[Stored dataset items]
*** Block opens ***
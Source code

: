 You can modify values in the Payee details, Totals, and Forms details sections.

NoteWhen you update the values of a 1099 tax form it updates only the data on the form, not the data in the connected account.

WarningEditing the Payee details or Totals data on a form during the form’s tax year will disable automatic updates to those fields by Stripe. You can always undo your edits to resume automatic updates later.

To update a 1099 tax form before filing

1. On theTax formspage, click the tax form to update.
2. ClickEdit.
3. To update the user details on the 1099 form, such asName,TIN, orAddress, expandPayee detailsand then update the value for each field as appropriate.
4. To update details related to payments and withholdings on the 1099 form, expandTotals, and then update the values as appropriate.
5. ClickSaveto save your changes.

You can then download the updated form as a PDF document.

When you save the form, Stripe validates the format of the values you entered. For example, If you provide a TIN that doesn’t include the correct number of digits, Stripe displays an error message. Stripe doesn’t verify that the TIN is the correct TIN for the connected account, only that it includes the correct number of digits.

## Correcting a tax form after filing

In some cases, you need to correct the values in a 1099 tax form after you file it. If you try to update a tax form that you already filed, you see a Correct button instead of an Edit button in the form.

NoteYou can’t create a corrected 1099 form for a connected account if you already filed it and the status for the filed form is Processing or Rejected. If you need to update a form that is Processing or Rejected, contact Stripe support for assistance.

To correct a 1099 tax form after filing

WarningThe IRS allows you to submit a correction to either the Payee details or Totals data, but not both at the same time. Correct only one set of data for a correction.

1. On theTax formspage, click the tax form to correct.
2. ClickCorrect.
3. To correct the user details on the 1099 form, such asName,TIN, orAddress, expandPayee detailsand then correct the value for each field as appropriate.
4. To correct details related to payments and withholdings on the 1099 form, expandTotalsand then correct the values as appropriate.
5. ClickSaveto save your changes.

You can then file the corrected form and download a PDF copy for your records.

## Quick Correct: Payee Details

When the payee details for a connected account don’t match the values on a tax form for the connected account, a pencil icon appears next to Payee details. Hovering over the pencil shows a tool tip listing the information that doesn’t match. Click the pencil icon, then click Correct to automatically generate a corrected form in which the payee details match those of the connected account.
*** Block closes ***
▶ _Exercise description_
Return exactly the lines from the beginning of the data above through the one containing "To update a 1099 tax form before filing", please. Include both end lines and add nothing else.

▶ _Completed exercise_
Source code

: You can modify values in the Payee details, Totals, and Forms details sections.

NoteWhen you update the values of a 1099 tax form it updates only the data on the form, not the data in the connected account.

WarningEditing the Payee details or Totals data on a form during the form’s tax year will disable automatic updates to those fields by Stripe. You can always undo your edits to resume automatic updates later.

To update a 1099 tax form before filing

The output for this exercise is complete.